Two young girls who live in a small valley with their giant father, they hate doing chores.


  • Ambiguously Human: Considering that it's unclear whether or not their father is human,the fact their faces are never shown and how eerily smart they seem to be for their age it's fairly reasonable to assume they're not fully human themselves.
  • Bad People Abuse Animals: Would have allowed Wirt to drown their dog just to get out of doing chores.
  • The Bad Guy Wins: They're the main antagonists of their issue and ultimately succeed in their goal of avoiding chores.
  • Crocodile Tears: They use this to their advantage several times.
  • The Faceless: Their faces are always obscured by their bonnets.
  • The Dreaded Pretend Tea-Party: While Wirt is doing their chores the girls play pretend with Greg and Beatrice. They talk down to the former and outright ignore the latter.
  • Hate Sink: There's essentially nothing redeeming about these two.
  • Jerkass: They hold the brothers hostage to do their chores and lie to and emotionally manipulate their father out of laziness.
  • Mad Libs Catchphrase: Some variation on saying Papa won't like the situation or that he'll throw a fit.
  • No Name Given: Neither of their names are ever revealed.
  • Shout-Out: They're visually based on Sun Bonnet Sue.
  • Troubling Unchild Like Behavior: The girls are scarily well versed in using threats, manipulation and double speak to get their way.
  • Xanatos Gambit: Whether Wirt understood their cryptic instructions and did what was asked, messed up the chores or refused to do them the sisters wouldn't have to do the chores themselves.

    The Animal King 

A creature with the features of many animals and a crown, he uses an acordian-like instrument to seemingly control other animals.

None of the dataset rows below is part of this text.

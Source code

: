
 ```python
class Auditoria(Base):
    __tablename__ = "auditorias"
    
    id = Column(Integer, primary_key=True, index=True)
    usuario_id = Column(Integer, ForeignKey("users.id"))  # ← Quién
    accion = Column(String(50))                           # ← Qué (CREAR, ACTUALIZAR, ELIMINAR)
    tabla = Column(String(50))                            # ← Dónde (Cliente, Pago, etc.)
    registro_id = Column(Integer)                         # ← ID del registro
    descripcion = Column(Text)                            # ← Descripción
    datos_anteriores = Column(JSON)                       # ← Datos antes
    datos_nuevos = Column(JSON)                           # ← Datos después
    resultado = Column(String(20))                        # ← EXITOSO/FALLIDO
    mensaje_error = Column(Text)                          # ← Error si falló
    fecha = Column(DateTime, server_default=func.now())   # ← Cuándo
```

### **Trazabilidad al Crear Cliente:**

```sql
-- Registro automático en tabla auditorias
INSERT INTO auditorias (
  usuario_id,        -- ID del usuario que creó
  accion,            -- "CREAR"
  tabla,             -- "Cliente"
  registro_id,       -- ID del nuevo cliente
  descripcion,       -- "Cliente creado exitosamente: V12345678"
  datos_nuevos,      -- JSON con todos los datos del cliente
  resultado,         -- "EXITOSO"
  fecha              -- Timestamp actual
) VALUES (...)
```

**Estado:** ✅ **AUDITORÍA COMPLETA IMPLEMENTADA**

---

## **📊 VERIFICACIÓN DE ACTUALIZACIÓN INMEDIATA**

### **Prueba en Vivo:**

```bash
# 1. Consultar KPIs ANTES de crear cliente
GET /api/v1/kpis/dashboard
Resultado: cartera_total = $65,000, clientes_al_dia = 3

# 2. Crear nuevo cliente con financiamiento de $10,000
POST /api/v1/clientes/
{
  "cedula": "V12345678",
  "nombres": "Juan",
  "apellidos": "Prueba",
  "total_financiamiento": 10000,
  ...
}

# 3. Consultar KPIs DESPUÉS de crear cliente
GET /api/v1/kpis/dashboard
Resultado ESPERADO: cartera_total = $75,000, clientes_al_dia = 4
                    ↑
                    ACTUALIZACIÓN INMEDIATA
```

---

  • Accessory-Wearing Cartoon Animal: He's a cartoon creature wearing a small crown.
  • Ambiguous Situation: He only sings while playing music and never speaks normally. It's unclear if he can't or chooses not to.

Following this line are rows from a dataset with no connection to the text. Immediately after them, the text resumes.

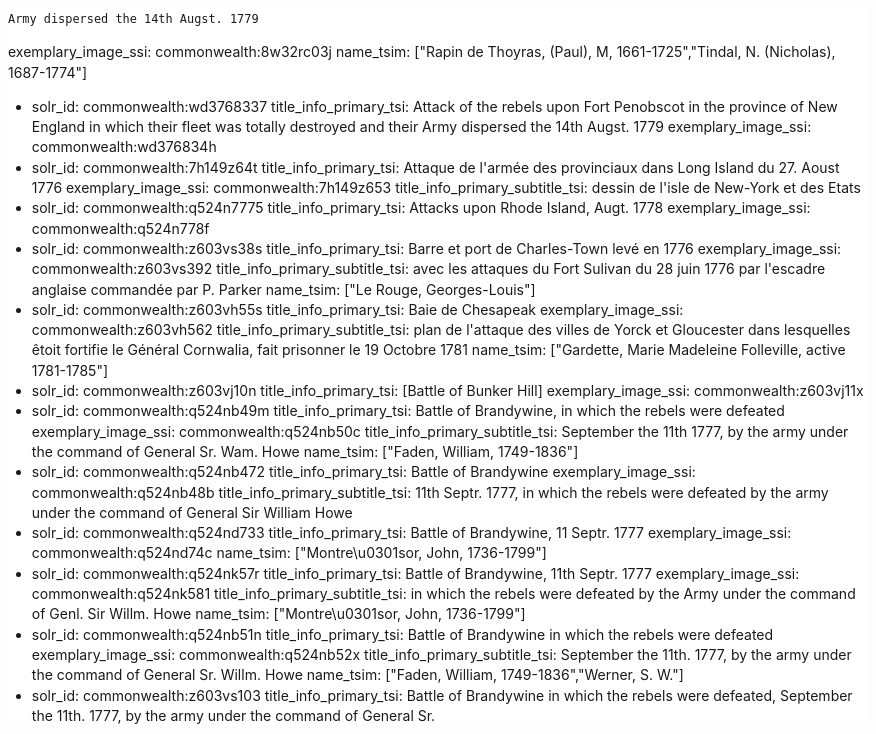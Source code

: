     Army dispersed the 14th Augst. 1779
  exemplary_image_ssi: commonwealth:8w32rc03j
  name_tsim: ["Rapin de Thoyras, (Paul), M, 1661-1725","Tindal, N.  (Nicholas),
    1687-1774"]
- solr_id: commonwealth:wd3768337
  title_info_primary_tsi: Attack of the rebels upon Fort Penobscot in the
    province of New England in which their fleet was totally destroyed and their
    Army dispersed the 14th Augst. 1779
  exemplary_image_ssi: commonwealth:wd376834h
- solr_id: commonwealth:7h149z64t
  title_info_primary_tsi: Attaque de l'armée des provinciaux dans Long Island
    du 27. Aoust 1776
  exemplary_image_ssi: commonwealth:7h149z653
  title_info_primary_subtitle_tsi: dessin de l'isle de New-York et des Etats
- solr_id: commonwealth:q524n7775
  title_info_primary_tsi: Attacks upon Rhode Island, Augt. 1778
  exemplary_image_ssi: commonwealth:q524n778f
- solr_id: commonwealth:z603vs38s
  title_info_primary_tsi: Barre et port de Charles-Town levé en 1776
  exemplary_image_ssi: commonwealth:z603vs392
  title_info_primary_subtitle_tsi: avec les attaques du Fort Sulivan du 28 juin
    1776 par l'escadre anglaise commandée par P. Parker
  name_tsim: ["Le Rouge, Georges-Louis"]
- solr_id: commonwealth:z603vh55s
  title_info_primary_tsi: Baie de Chesapeak
  exemplary_image_ssi: commonwealth:z603vh562
  title_info_primary_subtitle_tsi: plan de l'attaque des villes de Yorck et
    Gloucester dans lesquelles êtoit fortifie le Général Cornwalia, fait
    prisonner le 19 Octobre 1781
  name_tsim: ["Gardette, Marie Madeleine Folleville, active 1781-1785"]
- solr_id: commonwealth:z603vj10n
  title_info_primary_tsi: [Battle of Bunker Hill]
  exemplary_image_ssi: commonwealth:z603vj11x
- solr_id: commonwealth:q524nb49m
  title_info_primary_tsi: Battle of Brandywine, in which the rebels were
    defeated
  exemplary_image_ssi: commonwealth:q524nb50c
  title_info_primary_subtitle_tsi: September the 11th 1777, by the army under
    the command of General Sr. Wam. Howe
  name_tsim: ["Faden, William, 1749-1836"]
- solr_id: commonwealth:q524nb472
  title_info_primary_tsi: Battle of Brandywine
  exemplary_image_ssi: commonwealth:q524nb48b
  title_info_primary_subtitle_tsi: 11th Septr. 1777, in which the rebels were
    defeated by the army under the command of General Sir William Howe
- solr_id: commonwealth:q524nd733
  title_info_primary_tsi: Battle of Brandywine, 11 Septr. 1777
  exemplary_image_ssi: commonwealth:q524nd74c
  name_tsim: ["Montre\u0301sor, John, 1736-1799"]
- solr_id: commonwealth:q524nk57r
  title_info_primary_tsi: Battle of Brandywine, 11th Septr. 1777
  exemplary_image_ssi: commonwealth:q524nk581
  title_info_primary_subtitle_tsi: in which the rebels were defeated by the Army
    under the command of Genl. Sir Willm. Howe
  name_tsim: ["Montre\u0301sor, John, 1736-1799"]
- solr_id: commonwealth:q524nb51n
  title_info_primary_tsi: Battle of Brandywine in which the rebels were defeated
  exemplary_image_ssi: commonwealth:q524nb52x
  title_info_primary_subtitle_tsi: September the 11th. 1777, by the army under
    the command of General Sr. Willm. Howe
  name_tsim: ["Faden, William, 1749-1836","Werner, S. W."]
- solr_id: commonwealth:z603vs103
  title_info_primary_tsi: Battle of Brandywine in which the rebels were
    defeated, September the 11th. 1777, by the army under the command of General Sr.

  • The Beastmaster: He has shades of this as any animal that here's his songs does whatever the song instructs it to do.

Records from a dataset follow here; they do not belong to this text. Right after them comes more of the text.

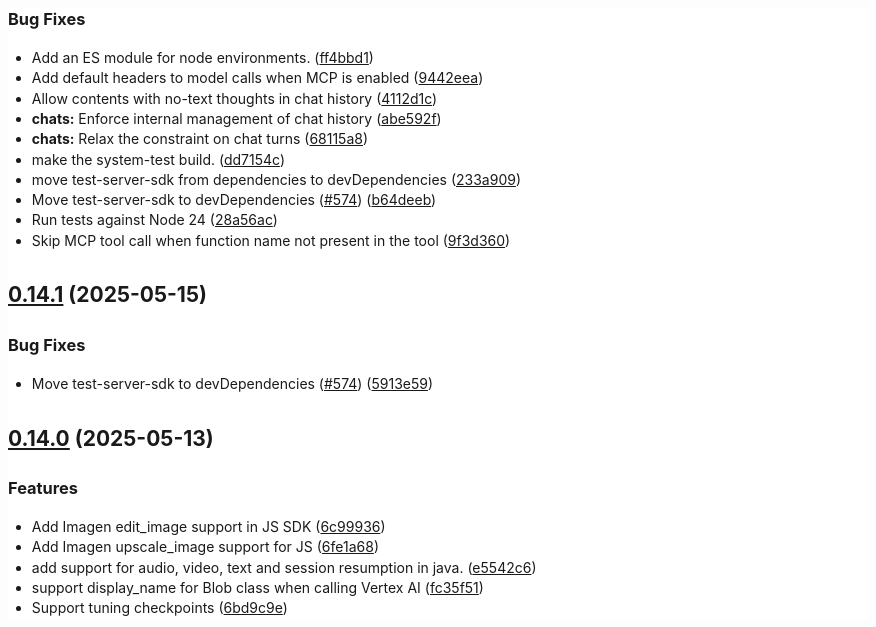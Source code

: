 
### Bug Fixes

* Add an ES module for node environments. ([ff4bbd1](https://github.com/googleapis/js-genai/commit/ff4bbd11f5f1b6cfe2082862625a2a7f4d062c8e))
* Add default headers to model calls when MCP is enabled ([9442eea](https://github.com/googleapis/js-genai/commit/9442eea9d1445b2f2a33ebbc1a65c64a011b8fd1))
* Allow contents with no-text thoughts in chat history ([4112d1c](https://github.com/googleapis/js-genai/commit/4112d1c9379d5f111c1226878ded702aaa3b8ab8))
* **chats:** Enforce internal management of chat history ([abe592f](https://github.com/googleapis/js-genai/commit/abe592f106fb33c79d1b3e5fcbcddb4d6572d853))
* **chats:** Relax the constraint on chat turns ([68115a8](https://github.com/googleapis/js-genai/commit/68115a8c2ff5fba5c8fd79cace52a4f1abca130f))
* make the system-test build. ([dd7154c](https://github.com/googleapis/js-genai/commit/dd7154ccde87e93753fbf61ec8aef132901c3bb0))
* move test-server-sdk from dependencies to devDependencies ([233a909](https://github.com/googleapis/js-genai/commit/233a909cc8537ece29a54440731c59601dc721d0))
* Move test-server-sdk to devDependencies ([#574](https://github.com/googleapis/js-genai/issues/574)) ([b64deeb](https://github.com/googleapis/js-genai/commit/b64deeb3a4e241fbf80e10b981c6ecc52e278863))
* Run tests against Node 24 ([28a56ac](https://github.com/googleapis/js-genai/commit/28a56ac2e592d1647c46e391e9207ab919c27f0b))
* Skip MCP tool call when function name not present in the tool ([9f3d360](https://github.com/googleapis/js-genai/commit/9f3d360a1d8dfdc740c0cabebfc74e6705183060))

## [0.14.1](https://github.com/googleapis/js-genai/compare/v0.14.0...v0.14.1) (2025-05-15)


### Bug Fixes

* Move test-server-sdk to devDependencies ([#574](https://github.com/googleapis/js-genai/issues/574)) ([5913e59](https://github.com/googleapis/js-genai/commit/5913e59c26f362147eafb1b883604b8be3641e09))

## [0.14.0](https://github.com/googleapis/js-genai/compare/v0.13.0...v0.14.0) (2025-05-13)


### Features

* Add Imagen edit_image support in JS SDK ([6c99936](https://github.com/googleapis/js-genai/commit/6c999365c457ceed083862f6b572f551f3e1dc63))
* Add Imagen upscale_image support for JS ([6fe1a68](https://github.com/googleapis/js-genai/commit/6fe1a687c4ff23b1df802b4fe88b1d24dabf3068))
* add support for audio, video, text and session resumption in java. ([e5542c6](https://github.com/googleapis/js-genai/commit/e5542c695d36059e7602b3f6c3ee398c33cfc4d9))
* support display_name for Blob class when calling Vertex AI ([fc35f51](https://github.com/googleapis/js-genai/commit/fc35f5178b576bdf6c134d7313fc6fd5e6c6ea93))
* Support tuning checkpoints ([6bd9c9e](https://github.com/googleapis/js-genai/commit/6bd9c9e9a1b3d0b69b05ae78d226842dd94ff110))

  • Big Fun: A jolly creature who offers a non-cursed pear and moment of peace to everyone who comes across his pear tree.
  • Cartoon Creature: Lampshaded by Beatrice, he's literally a mish-mash of animal features.
  • Good All Along: Not only did his pears NOT turn the brothers into animals but he tries to console Beatrice about her inner conflict.
  • Foil: He can be seen as this to The Beast, as both sing, have multiple creatures reflected in their designs and are tied to a certain type of tree, but while The Beast preys on those who he comes across The Animal King tries to help them. There is also the fact that his physical appearance is fairly close to a typical fairy tale "beast".
  • Involuntary Shapeshifting: Zigzagged, He doesn't transform but the pears from his tree can seemingly turn humans into animals and he may not even be aware of it being seen that way by others.
  • Leitmotif: At the end of the issue he appears in is the sheet music to his song "Round the Old Pear Tree"
  • No Name Given: The above name comes solely from his appearance and actions as he doesn't seem to have a canon one.
  • No-Sell: When Beatrice smacks his instrument out of his paws and demands he tell her how to turn the brothers human again he just stares at her blankly before picking his instrument up off the ground and playing it again.
  • Visual Pun: He can be seen as a play on the term "The animal kingdom".
  • What Happened to the Mouse?: After he puts the other animals to sleep he isn't seen or mentioned again.